A) Find the focus, directrix, vertex and axis of symmetry for the parabola:
\[
8(y+2)=(x+1)^{2}
\]
Focus
Directrix
Vertex
\(\boxed{\text{Final Answer: The vertex of the parabola is at the point } (-1, -2), \text{ the focus is at the point } (-1, 0), \text{ the directrix is the line } y = -4, \text{ and the axis of symmetry is the vertical line } x = -1}\)
Step 1 :The given equation is in the form of \(4p(y-k) = (x-h)^2\), which is the standard form of a parabola that opens upwards or downwards.
Step 2 :Here, \(h = -1\), \(k = -2\) and \(4p = 8\), so \(p = 2\).
Step 3 :The vertex of the parabola is at the point \((h, k)\), the focus is at the point \((h, k+p)\), and the directrix is the line \(y = k - p\).
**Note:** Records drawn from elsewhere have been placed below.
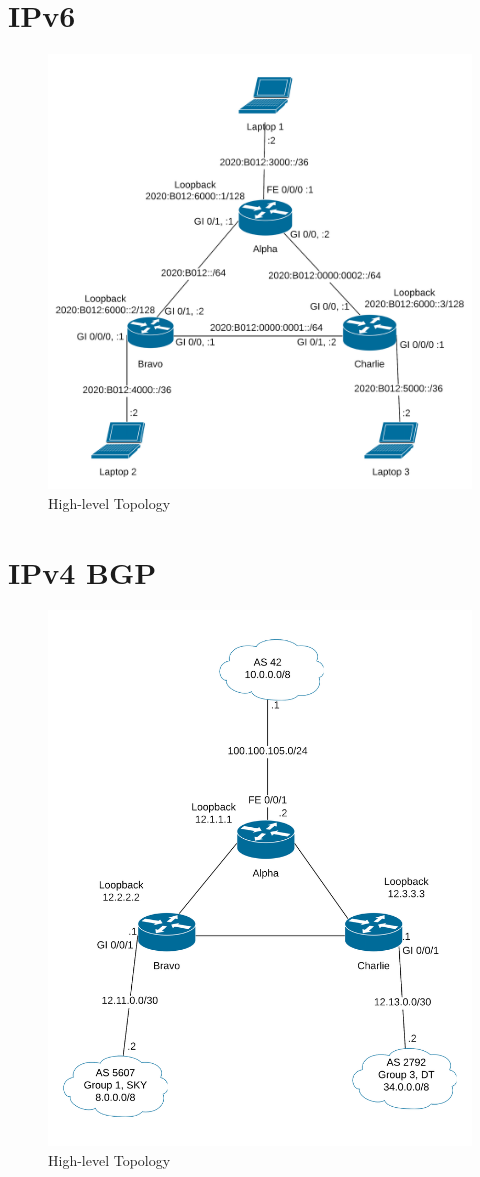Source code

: \section{IPv6}
\begin{figure}[!ht]
	\caption{High-level Topology}
	\centering
	\includegraphics[width=\textwidth]{images/IPv6.png}
\end{figure}
\clearpage
\section{IPv4 BGP}
\begin{figure}[!ht]
	\caption{High-level Topology}
	\centering
	\includegraphics[width=\textwidth]{images/IPv4BGPPeers.png}
\end{figure}
\clearpage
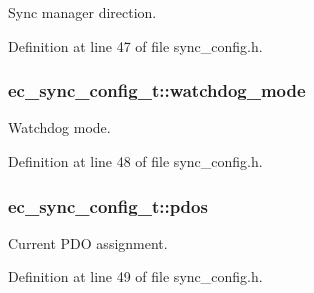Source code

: \-Sync manager direction. 



\-Definition at line 47 of file sync\-\_\-config.\-h.

\subsubsection[{watchdog\-\_\-mode}]{ {\bf ec\-\_\-sync\-\_\-config\-\_\-t\-::watchdog\-\_\-mode}}\label{structec__sync__config__t_a83c2bcdf7c5a9e6541b5f47c13a4d46d}


\-Watchdog mode. 



\-Definition at line 48 of file sync\-\_\-config.\-h.

\subsubsection[{pdos}]{ {\bf ec\-\_\-sync\-\_\-config\-\_\-t\-::pdos}}\label{structec__sync__config__t_ae70642198065ad0381dacdfa21fcebaa}


\-Current \-P\-D\-O assignment. 



\-Definition at line 49 of file sync\-\_\-config.\-h.

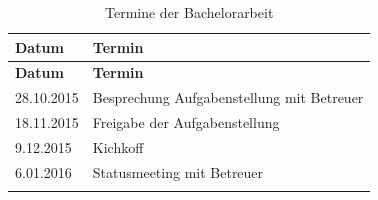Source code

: \begin{longtable}[c]{@{}ll@{}}
\caption{Termine der Bachelorarbeit}\tabularnewline
\toprule
\begin{minipage}[b]{0.16\columnwidth}\raggedright\strut
\textbf{Datum}
\strut\end{minipage} &
\begin{minipage}[b]{0.47\columnwidth}\raggedright\strut
\textbf{Termin}
\strut\end{minipage}\tabularnewline
\midrule
\endfirsthead
\toprule
\begin{minipage}[b]{0.16\columnwidth}\raggedright\strut
\textbf{Datum}
\strut\end{minipage} &
\begin{minipage}[b]{0.47\columnwidth}\raggedright\strut
\textbf{Termin}
\strut\end{minipage}\tabularnewline
\midrule
\endhead
\begin{minipage}[t]{0.16\columnwidth}\raggedright\strut
28.10.2015
\strut\end{minipage} &
\begin{minipage}[t]{0.47\columnwidth}\raggedright\strut
Besprechung Aufgabenstellung mit Betreuer
\strut\end{minipage}\tabularnewline
\begin{minipage}[t]{0.16\columnwidth}\raggedright\strut
18.11.2015
\strut\end{minipage} &
\begin{minipage}[t]{0.47\columnwidth}\raggedright\strut
Freigabe der Aufgabenstellung
\strut\end{minipage}\tabularnewline
\begin{minipage}[t]{0.16\columnwidth}\raggedright\strut
9.12.2015
\strut\end{minipage} &
\begin{minipage}[t]{0.47\columnwidth}\raggedright\strut
Kichkoff
\strut\end{minipage}\tabularnewline
\begin{minipage}[t]{0.16\columnwidth}\raggedright\strut
6.01.2016
\strut\end{minipage} &
\begin{minipage}[t]{0.47\columnwidth}\raggedright\strut
Statusmeeting mit Betreuer
\strut\end{minipage}\tabularnewline
\begin{minipage}[t]{0.16\columnwidth}\raggedright\strut
\strut\end{minipage} &
\begin{minipage}[t]{0.47\columnwidth}\raggedright\strut

\end{minipage}
\end{longtable}
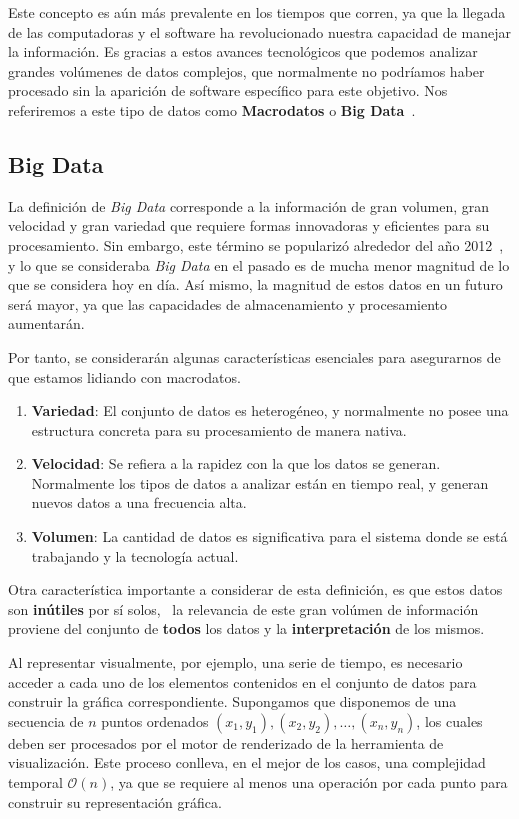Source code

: Este concepto es aún más prevalente en los tiempos que corren, ya que la llegada de las computadoras y el software ha revolucionado nuestra capacidad de manejar la información. Es gracias a estos avances tecnológicos que podemos analizar grandes volúmenes de datos complejos, que normalmente no podríamos haber procesado sin la aparición de software específico para este objetivo. Nos referiremos a este tipo de datos como \textbf{Macrodatos} o \textbf{Big Data}~\cite{mcafee2012bigdata}.


\subsection{Big Data}

La definición de \textit{Big Data} corresponde a la información de gran volumen, gran velocidad y gran variedad que requiere formas innovadoras y eficientes para su procesamiento. Sin embargo, este término se popularizó alrededor del año 2012~\cite{diebold2012bigdata}, y lo que se consideraba \textit{Big Data} en el pasado es de mucha menor magnitud de lo que se considera hoy en día. Así mismo, la magnitud de estos datos en un futuro será mayor, ya que las capacidades de almacenamiento y procesamiento aumentarán.

Por tanto, se considerarán algunas características esenciales para asegurarnos de que estamos lidiando con macrodatos.
\begin{enumerate}
    \item \textbf{Variedad}:         El conjunto de datos es heterogéneo, y normalmente no posee una estructura concreta para su procesamiento de manera nativa.
    \item \textbf{Velocidad}: 
        Se refiera a la rapidez con la que los datos se generan. Normalmente los tipos de datos a analizar están en tiempo real, y generan nuevos datos a una frecuencia alta.
    \item \textbf{Volumen}: 
        La cantidad de datos es significativa para el sistema donde se está trabajando y la tecnología actual.
\end{enumerate}

Otra característica importante a considerar de esta definición, es que estos datos son \textbf{inútiles} por sí solos,~\cite{gandomi2015beyond} la relevancia de este gran volúmen de información proviene del conjunto de \textbf{todos} los datos y la \textbf{interpretación} de los mismos. 

Al representar visualmente, por ejemplo, una serie de tiempo, es necesario acceder a cada uno de los elementos contenidos en el conjunto de datos para construir la gráfica correspondiente. Supongamos que disponemos de una secuencia de \( n \) puntos ordenados \((x_1, y_1), (x_2, y_2), \ldots, (x_n, y_n)\), los cuales deben ser procesados por el motor de renderizado de la herramienta de visualización. Este proceso conlleva, en el mejor de los casos, una complejidad temporal \(\mathcal{O}(n)\), ya que se requiere al menos una operación por cada punto para construir su representación gráfica.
The axis of symmetry is the vertical line \(x = h\).
Step 4 :Substituting the values of \(h\), \(k\), and \(p\) into the formulas, we get the vertex at the point \((-1, -2)\), the focus at the point \((-1, 0)\), the directrix at the line \(y = -4\), and the axis of symmetry at the vertical line \(x = -1\).
Step 5 :\(\boxed{\text{Final Answer: The vertex of the parabola is at the point } (-1, -2), \text{ the focus is at the point } (-1, 0), \text{ the directrix is the line } y = -4, \text{ and the axis of symmetry is the vertical line } x = -1}\)